New York Times reports:
NAHARIYA, Israel — Israel is a tale of family tragedies lived out within small distances.
Consider the Harans and the Goldwassers, two families in Nahariya linked by shocking killings nearly 30 years ago that have returned anew to break mothers’ hearts.
Their stories have reopened wounds in a nation that expects on Wednesday to swap a prisoner held responsible for the deaths of three members of the Haran family for the remains of a Goldwasser son taken hostage just across the border in Lebanon in 2006.
Soon after midnight on April 22, 1979, Samir Kuntar, 16, a Lebanese Druse, slipped from a small boat onto one of Nahariya’s beaches along with three other fighters from the Popular Front for the Liberation of Palestine. That bloody night is seared into Israel’s national consciousness, one of the great tragedies in a country marked by them.

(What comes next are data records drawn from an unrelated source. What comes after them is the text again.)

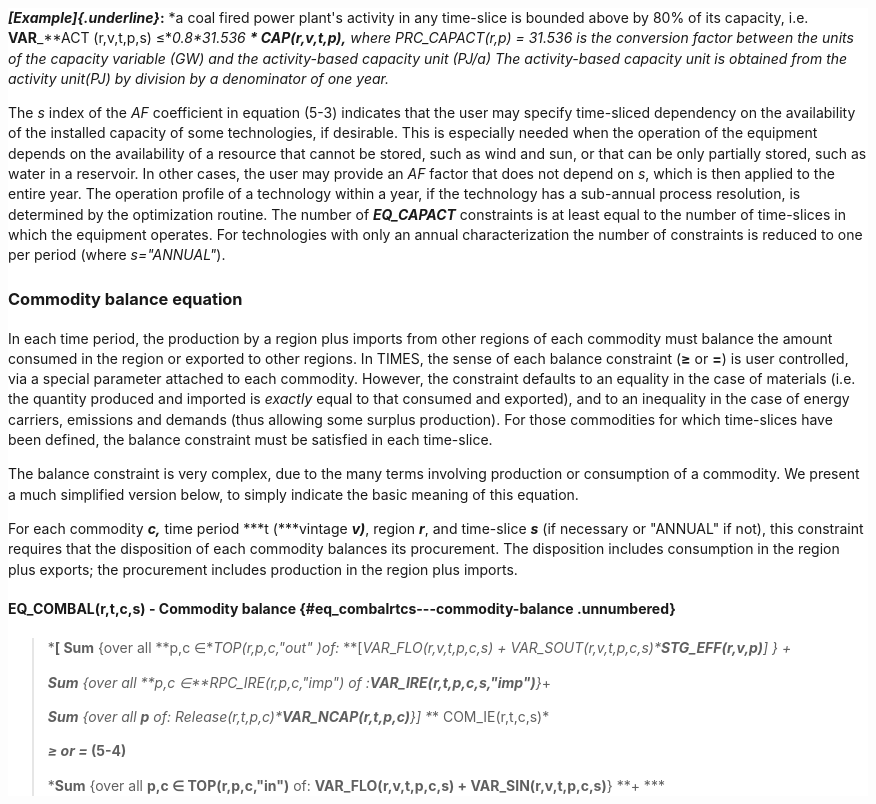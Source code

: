 ***[Example]{.underline}*:** *a coal fired power plant's activity in any
time-slice is bounded above by 80% of its capacity, i.e. **VAR**\_**ACT
(r,v,t,p,s) ≤**0.8\*31.536 **\* CAP(r,v,t,p),** where PRC_CAPACT(r,p) =
31.536 is the conversion factor between the units of the capacity
variable (GW) and the activity-based capacity unit (PJ/a) The
activity-based capacity unit is obtained from the activity unit(PJ) by
division by a denominator of one year.*

The *s* index of the *AF* coefficient in equation (5-3) indicates that
the user may specify time-sliced dependency on the availability of the
installed capacity of some technologies, if desirable. This is
especially needed when the operation of the equipment depends on the
availability of a resource that cannot be stored, such as wind and sun,
or that can be only partially stored, such as water in a reservoir. In
other cases, the user may provide an *AF* factor that does not depend on
*s*, which is then applied to the entire year. The operation profile of
a technology within a year, if the technology has a sub-annual process
resolution, is determined by the optimization routine. The number of
***EQ_CAPACT*** constraints is at least equal to the number of
time-slices in which the equipment operates. For technologies with only
an annual characterization the number of constraints is reduced to one
per period (where *s="ANNUAL"*).

### Commodity balance equation

In each time period, the production by a region plus imports from other
regions of each commodity must balance the amount consumed in the region
or exported to other regions. In TIMES, the sense of each balance
constraint (**≥** or **=**) is user controlled, via a special parameter
attached to each commodity. However, the constraint defaults to an
equality in the case of materials (i.e. the quantity produced and
imported is *exactly* equal to that consumed and exported), and to an
inequality in the case of energy carriers, emissions and demands (thus
allowing some surplus production). For those commodities for which
time-slices have been defined, the balance constraint must be satisfied
in each time-slice.

The balance constraint is very complex, due to the many terms involving
production or consumption of a commodity. We present a much simplified
version below, to simply indicate the basic meaning of this equation.

For each commodity ***c,*** time period ***t (***vintage ***v)***,
region ***r***, and time-slice ***s*** (if necessary or "ANNUAL" if
not), this constraint requires that the disposition of each commodity
balances its procurement. The disposition includes consumption in the
region plus exports; the procurement includes production in the region
plus imports.

#### EQ_COMBAL(r,t,c,s) - Commodity balance {#eq_combalrtcs---commodity-balance .unnumbered}

> ***\[ Sum** {over all **p,c ∈**TOP(r,p,c,"out" )of:*
> **\[*VAR*\_*FLO(r,v,t,p,c,s) +
> VAR_SOUT(r,v,t,p,c,s)\*****STG_EFF(r,v,p)***\] *} +***
>
> ***Sum** {over all **p,c ∈**RPC_IRE(r,p,c,"imp") of
> :**VAR_IRE(r,t,p,c,s,"imp")**}*+
>
> ***Sum** {over all **p** of:
> Release(r,t,p,c)\***VAR_NCAP(r,t,p,c)**}**\] \*** COM_IE(r,t,c,s)*
>
> ***≥ or =* (5-4)**
>
> ***Sum** {over all **p,c ∈ TOP(r,p,c,"in")** of:
> **VAR_FLO(r,v,t,p,c,s) + VAR_SIN(r,v,t,p,c,s)**} **+ ***
>

[^26]: This rather improper term includes equality as well as inequality
[^27]: For more information on optimizers see Brooke et al., 1998
[^28]: IRE stands for Inter-Regional Exchange
[^29]: Alternatively, one may use a convex programming code to solve the
[^30]: The salvage value is thus the only cost element that remains
[^31]: That fraction is equal to 1 if the technical life of the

The four men killed a policeman and broke into an apartment building and kidnapped a young father, Danny Haran, and his 4-year-old daughter, Einat, taking them to a nearby beach. Mr. Kuntar was found guilty of murdering Mr. Haran in front of Einat, then turning to the child and crushing her skull against a rock with the butt of his rifle.
Smadar Haran, Danny’s wife, hid in the apartment’s crawlspace with the couple’s 2-year-old daughter, accidentally smothering her to death in an effort to stop her from crying out.
Now, almost 30 years later, Mr. Kuntar has lived to intersect with another family’s fate, the Goldwassers.
Against a backdrop of indirect peace talks with Syria, Israel is preparing to trade Mr. Kuntar and other Lebanese terrorists in a prisoner exchange with Hezbollah, which captured Ehud Goldwasser and another army reservist, Eldad Regev, in a cross-border raid that started the war between Hezbollah and Israel two years ago. Syria has always been one of Hezbollah’s main patrons, along with Iran.
The deal has stirred an especially painful debate in Israel, where the captured reservists, Mr. Goldwasser and Mr. Regev, both university students, have been declared dead. Though Israel has a history of trading large numbers of prisoners to receive captured soldiers, the prospect of exchanging the country’s most despised prisoner for corpses has raised hackles. There is also considerable mistrust of Hezbollah and fears that its seeming success in obtaining Mr. Kuntar’s release will only encourage it to attack again.
Hezbollah has said it carried out the 2006 raid in a bid to win the release of Mr. Kuntar, whom Hezbollah celebrates as a hero. Past attempts to secure his release include the hijacking of the Achille Lauro cruise ship in 1985.[...]
In the Lebanese city of Sidon, preparations are under way for a festive return for Mr. Kuntar. The central square is decorated with pictures and banners welcoming him home as a hero.
The swap is scheduled to take place on Israel’s side of the border at Rosh Hanikra. The town’s antenna towers are visible in the distance from Nahariya, where Mrs. Haran and Mrs. Goldwasser will be waiting for their shared tragedy to come full circle.